[[ Data to use open ]]

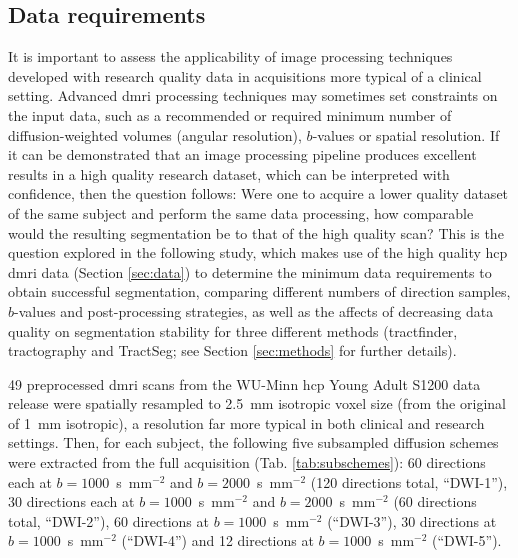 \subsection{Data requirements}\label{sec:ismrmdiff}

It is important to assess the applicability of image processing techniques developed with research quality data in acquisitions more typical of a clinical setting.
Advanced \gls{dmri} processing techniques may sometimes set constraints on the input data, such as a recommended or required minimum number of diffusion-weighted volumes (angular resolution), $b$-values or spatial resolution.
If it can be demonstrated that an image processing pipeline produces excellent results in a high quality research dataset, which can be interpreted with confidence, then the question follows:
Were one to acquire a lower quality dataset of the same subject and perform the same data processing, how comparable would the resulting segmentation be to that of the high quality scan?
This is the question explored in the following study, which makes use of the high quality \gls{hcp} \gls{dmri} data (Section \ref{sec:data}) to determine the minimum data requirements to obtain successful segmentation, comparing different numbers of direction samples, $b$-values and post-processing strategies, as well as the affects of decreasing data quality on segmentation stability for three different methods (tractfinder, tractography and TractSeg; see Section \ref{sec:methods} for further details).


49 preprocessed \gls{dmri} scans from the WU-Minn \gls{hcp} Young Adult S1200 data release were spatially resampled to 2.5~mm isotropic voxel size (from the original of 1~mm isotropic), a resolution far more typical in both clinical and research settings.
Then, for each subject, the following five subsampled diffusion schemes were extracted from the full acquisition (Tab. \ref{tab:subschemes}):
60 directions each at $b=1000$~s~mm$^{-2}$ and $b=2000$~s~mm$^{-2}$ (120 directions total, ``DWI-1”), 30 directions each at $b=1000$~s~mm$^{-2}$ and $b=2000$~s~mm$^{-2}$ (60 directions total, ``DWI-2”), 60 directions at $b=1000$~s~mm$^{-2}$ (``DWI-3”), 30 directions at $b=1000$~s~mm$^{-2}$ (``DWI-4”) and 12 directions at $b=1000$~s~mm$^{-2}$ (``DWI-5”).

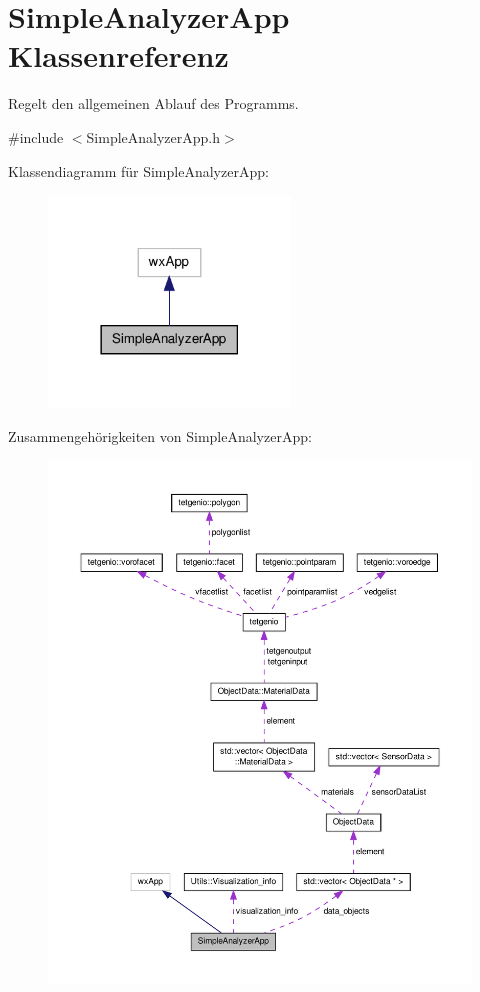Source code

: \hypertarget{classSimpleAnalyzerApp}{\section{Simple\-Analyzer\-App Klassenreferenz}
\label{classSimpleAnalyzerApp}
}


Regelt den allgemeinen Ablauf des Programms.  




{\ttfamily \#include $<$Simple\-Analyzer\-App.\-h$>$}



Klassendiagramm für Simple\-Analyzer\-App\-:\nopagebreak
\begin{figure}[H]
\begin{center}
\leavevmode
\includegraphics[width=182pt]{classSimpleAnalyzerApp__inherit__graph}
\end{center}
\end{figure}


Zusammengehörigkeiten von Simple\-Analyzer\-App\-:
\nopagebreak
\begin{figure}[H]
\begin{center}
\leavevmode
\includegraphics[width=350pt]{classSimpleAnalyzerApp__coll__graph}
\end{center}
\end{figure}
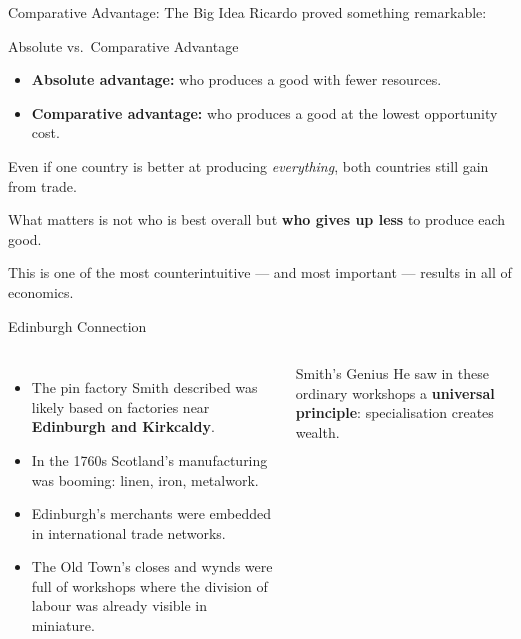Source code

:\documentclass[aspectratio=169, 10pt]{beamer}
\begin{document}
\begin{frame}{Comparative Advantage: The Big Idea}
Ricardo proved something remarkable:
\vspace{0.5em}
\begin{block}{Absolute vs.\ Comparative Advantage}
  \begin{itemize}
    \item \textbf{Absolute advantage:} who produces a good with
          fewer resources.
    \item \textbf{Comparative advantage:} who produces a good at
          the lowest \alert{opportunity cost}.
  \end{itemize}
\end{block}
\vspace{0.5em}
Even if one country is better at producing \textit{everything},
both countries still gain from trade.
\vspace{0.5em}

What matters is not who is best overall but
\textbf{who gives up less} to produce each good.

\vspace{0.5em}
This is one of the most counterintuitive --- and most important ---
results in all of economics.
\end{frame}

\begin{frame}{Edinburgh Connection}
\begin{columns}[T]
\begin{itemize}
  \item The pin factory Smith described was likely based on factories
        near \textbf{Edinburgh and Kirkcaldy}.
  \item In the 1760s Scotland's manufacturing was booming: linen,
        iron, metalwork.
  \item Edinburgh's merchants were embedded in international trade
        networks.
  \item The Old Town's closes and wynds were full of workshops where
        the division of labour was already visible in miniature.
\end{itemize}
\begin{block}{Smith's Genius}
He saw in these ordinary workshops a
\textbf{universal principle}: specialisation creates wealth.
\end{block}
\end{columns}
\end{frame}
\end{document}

[[ Data to use closed ]]

● **The task**
From the first line to the last, write out the data exactly, dropping any pictures.

● **Solution**
 \subsection{Data requirements}\label{sec:ismrmdiff}

It is important to assess the applicability of image processing techniques developed with research quality data in acquisitions more typical of a clinical setting.
Advanced \gls{dmri} processing techniques may sometimes set constraints on the input data, such as a recommended or required minimum number of diffusion-weighted volumes (angular resolution), $b$-values or spatial resolution.
If it can be demonstrated that an image processing pipeline produces excellent results in a high quality research dataset, which can be interpreted with confidence, then the question follows:
Were one to acquire a lower quality dataset of the same subject and perform the same data processing, how comparable would the resulting segmentation be to that of the high quality scan?
This is the question explored in the following study, which makes use of the high quality \gls{hcp} \gls{dmri} data (Section \ref{sec:data}) to determine the minimum data requirements to obtain successful segmentation, comparing different numbers of direction samples, $b$-values and post-processing strategies, as well as the affects of decreasing data quality on segmentation stability for three different methods (tractfinder, tractography and TractSeg; see Section \ref{sec:methods} for further details).


49 preprocessed \gls{dmri} scans from the WU-Minn \gls{hcp} Young Adult S1200 data release were spatially resampled to 2.5~mm isotropic voxel size (from the original of 1~mm isotropic), a resolution far more typical in both clinical and research settings.
Then, for each subject, the following five subsampled diffusion schemes were extracted from the full acquisition (Tab. \ref{tab:subschemes}):
60 directions each at $b=1000$~s~mm$^{-2}$ and $b=2000$~s~mm$^{-2}$ (120 directions total, ``DWI-1”), 30 directions each at $b=1000$~s~mm$^{-2}$ and $b=2000$~s~mm$^{-2}$ (60 directions total, ``DWI-2”), 60 directions at $b=1000$~s~mm$^{-2}$ (``DWI-3”), 30 directions at $b=1000$~s~mm$^{-2}$ (``DWI-4”) and 12 directions at $b=1000$~s~mm$^{-2}$ (``DWI-5”).

Source code

: \hypertarget{classSimpleAnalyzerApp}{\section{Simple\-Analyzer\-App Klassenreferenz}
\label{classSimpleAnalyzerApp}
}


Regelt den allgemeinen Ablauf des Programms.  




{\ttfamily \#include $<$Simple\-Analyzer\-App.\-h$>$}



Klassendiagramm für Simple\-Analyzer\-App\-:\nopagebreak
\begin{figure}[H]
\begin{center}
\leavevmode
\includegraphics[width=182pt]{classSimpleAnalyzerApp__inherit__graph}
\end{center}
\end{figure}


Zusammengehörigkeiten von Simple\-Analyzer\-App\-:
\nopagebreak
\begin{figure}[H]
\begin{center}
\leavevmode
\includegraphics[width=350pt]{classSimpleAnalyzerApp__coll__graph}
\end{center}
\end{figure}
Source code

:\documentclass[aspectratio=169, 10pt]{beamer}
\begin{document}
\begin{frame}{Comparative Advantage: The Big Idea}
Ricardo proved something remarkable:
\vspace{0.5em}
\begin{block}{Absolute vs.\ Comparative Advantage}
  \begin{itemize}
    \item \textbf{Absolute advantage:} who produces a good with
          fewer resources.
    \item \textbf{Comparative advantage:} who produces a good at
          the lowest \alert{opportunity cost}.
  \end{itemize}
\end{block}
\vspace{0.5em}
Even if one country is better at producing \textit{everything},
both countries still gain from trade.
\vspace{0.5em}

What matters is not who is best overall but
\textbf{who gives up less} to produce each good.

\vspace{0.5em}
This is one of the most counterintuitive --- and most important ---
results in all of economics.
\end{frame}

\begin{frame}{Edinburgh Connection}
\begin{columns}[T]
\begin{itemize}
  \item The pin factory Smith described was likely based on factories
        near \textbf{Edinburgh and Kirkcaldy}.
  \item In the 1760s Scotland's manufacturing was booming: linen,
        iron, metalwork.
  \item Edinburgh's merchants were embedded in international trade
        networks.
  \item The Old Town's closes and wynds were full of workshops where
        the division of labour was already visible in miniature.
\end{itemize}
\begin{block}{Smith's Genius}
He saw in these ordinary workshops a
\textbf{universal principle}: specialisation creates wealth.
\end{block}
\end{columns}
\end{frame}
\end{document}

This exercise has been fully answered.